▶ [Activity] Count the lines below that include the word "delays" and write that number alone.

**** Data ****

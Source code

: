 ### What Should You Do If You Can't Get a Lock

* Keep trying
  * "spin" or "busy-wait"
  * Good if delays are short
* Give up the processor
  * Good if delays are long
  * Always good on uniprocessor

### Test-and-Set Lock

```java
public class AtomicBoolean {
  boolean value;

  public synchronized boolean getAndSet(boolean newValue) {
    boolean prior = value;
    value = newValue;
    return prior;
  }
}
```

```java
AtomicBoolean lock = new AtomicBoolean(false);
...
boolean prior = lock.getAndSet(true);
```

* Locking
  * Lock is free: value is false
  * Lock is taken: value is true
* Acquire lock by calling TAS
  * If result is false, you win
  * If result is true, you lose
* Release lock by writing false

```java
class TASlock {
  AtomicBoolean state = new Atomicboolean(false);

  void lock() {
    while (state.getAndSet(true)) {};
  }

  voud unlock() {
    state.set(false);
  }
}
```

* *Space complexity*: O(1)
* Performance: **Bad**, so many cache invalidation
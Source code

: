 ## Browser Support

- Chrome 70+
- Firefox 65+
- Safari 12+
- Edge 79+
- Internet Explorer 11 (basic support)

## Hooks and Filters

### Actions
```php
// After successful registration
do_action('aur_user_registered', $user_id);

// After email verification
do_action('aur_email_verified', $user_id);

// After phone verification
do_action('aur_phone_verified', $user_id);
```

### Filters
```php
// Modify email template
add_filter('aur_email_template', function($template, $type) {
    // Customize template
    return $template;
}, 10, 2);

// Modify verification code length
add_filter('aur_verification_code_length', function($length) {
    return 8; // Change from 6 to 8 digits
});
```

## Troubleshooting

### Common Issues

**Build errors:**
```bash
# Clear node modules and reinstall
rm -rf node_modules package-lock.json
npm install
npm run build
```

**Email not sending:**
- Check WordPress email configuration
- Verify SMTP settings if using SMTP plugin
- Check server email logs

****

▶ [Answer] 2